Tuesday 25 May 2010

Analysys Mason report on “NGA risk in the UK” – missing the moment

Back in March, Analysys Mason (AM) published a report on behalf of HMG entitled “An assessment and practical guidance on next generation access (NGA) in the UK”
(available here http://www.communities.gov.uk/publications/communities/assessmentngafinalreport) . An assessment it may have been, but its approach and consequent guidance has been undermined by the recent election.

The approach AM took was to create two dimensions: (1) three scenarios for the penetration of NGA across the country at 2012, 2015 and 2017; (2) three areas where the impact of not having NGA are highest – areas of highest “deprivation” (or social exclusion), “rurality” and “e-attitudes”. From this they produce areas classified as “priority”, “action probable” and “watching brief. This they do in commendable detail at the level of “lower super output areas” (LSOAs), producing many pretty maps of the country to illustrate their conclusions.

The problem however is that neither dimension is really solid.
The “base case” roll-out assumption has commercial plans (BT and Virgin) supplemented by the Next Generation Fund (Labour’s £6 pa tax) to subsidise up to 90% coverage. The “extended coverage” takes this up to 95%, on the basis of aggressive local initiatives (publicly funded). The third scenario is a “downside” case with no subsidy, reaching 70% population by 2017. In addition, they make some minor adjustments to take into account local initiatives, such as South Yorkshire Digital Region, but these affect only 2.5% of the LSOAs.

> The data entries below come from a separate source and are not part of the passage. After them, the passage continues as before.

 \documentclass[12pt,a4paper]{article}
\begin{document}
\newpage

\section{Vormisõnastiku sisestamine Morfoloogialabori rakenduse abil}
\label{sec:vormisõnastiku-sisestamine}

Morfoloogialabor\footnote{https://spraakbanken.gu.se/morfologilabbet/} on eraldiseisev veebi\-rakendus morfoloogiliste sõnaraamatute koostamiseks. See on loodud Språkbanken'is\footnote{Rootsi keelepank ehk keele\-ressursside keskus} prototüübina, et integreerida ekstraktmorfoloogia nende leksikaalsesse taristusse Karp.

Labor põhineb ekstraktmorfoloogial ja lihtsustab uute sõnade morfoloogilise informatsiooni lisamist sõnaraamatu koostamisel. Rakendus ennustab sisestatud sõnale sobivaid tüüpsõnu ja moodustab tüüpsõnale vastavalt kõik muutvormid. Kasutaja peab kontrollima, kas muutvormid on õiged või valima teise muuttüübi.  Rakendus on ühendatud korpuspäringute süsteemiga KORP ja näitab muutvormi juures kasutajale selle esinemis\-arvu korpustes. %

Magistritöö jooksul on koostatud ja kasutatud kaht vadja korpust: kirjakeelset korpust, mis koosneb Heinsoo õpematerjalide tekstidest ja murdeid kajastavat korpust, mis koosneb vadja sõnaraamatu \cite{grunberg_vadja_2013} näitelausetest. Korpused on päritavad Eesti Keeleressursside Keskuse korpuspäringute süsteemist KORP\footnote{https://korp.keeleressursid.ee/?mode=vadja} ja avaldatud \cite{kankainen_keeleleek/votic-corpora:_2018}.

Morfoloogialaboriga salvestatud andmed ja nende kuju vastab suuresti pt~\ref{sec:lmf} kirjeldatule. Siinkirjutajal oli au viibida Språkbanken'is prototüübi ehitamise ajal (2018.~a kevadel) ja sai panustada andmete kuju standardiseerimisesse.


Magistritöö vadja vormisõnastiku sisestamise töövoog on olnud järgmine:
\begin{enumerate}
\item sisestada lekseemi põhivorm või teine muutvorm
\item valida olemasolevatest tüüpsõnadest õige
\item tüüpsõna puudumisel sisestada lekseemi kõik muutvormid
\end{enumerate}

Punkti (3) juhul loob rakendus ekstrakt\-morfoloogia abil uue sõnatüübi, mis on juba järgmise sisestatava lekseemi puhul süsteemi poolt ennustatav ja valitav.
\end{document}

Clearly now, with the new Government’s focus on reducing the public sector deficit, and from the coalition partners’ manifestoes, there is little chance of public investment in such adventurous projects. Instead guidance on how that gap could be filled by community initiatives that require little public subsidy would have been helpful. Structured properly, these projects would be driven by local volunteers and use lower-cost local suppliers. This would be a better focus for a new NGA roll-out programme.

Similarly, the impact dimension is pretty soft. There is an unstated assumption that NGA is all about access to some sort of “socially valuable” services – e-government, training, education, even cheaper shopping. Yet the most likely driver of NGA take-up is television/video entertainment – broadcast, on-demand, YouTube, facebook etc, particularly once TV sets come with internet access built in (Sony has already launched one). Most other services are readily accessible at 2Mb/s. If government is concerned about citizens lacking access to important services, it should make sure they are available on the most widely available platform – the TV set.

The AM approach is to mash together Experian and CACI measures for social deprivation, mash them further with e-attitudes (ignoring obvious correlation effects) and overlay a fairly arbitrary “rurality” factor for good measure. It is not at all clear what that final index really represents and whether it forms a firm basis for the investment of several billion pounds of tax-payer money.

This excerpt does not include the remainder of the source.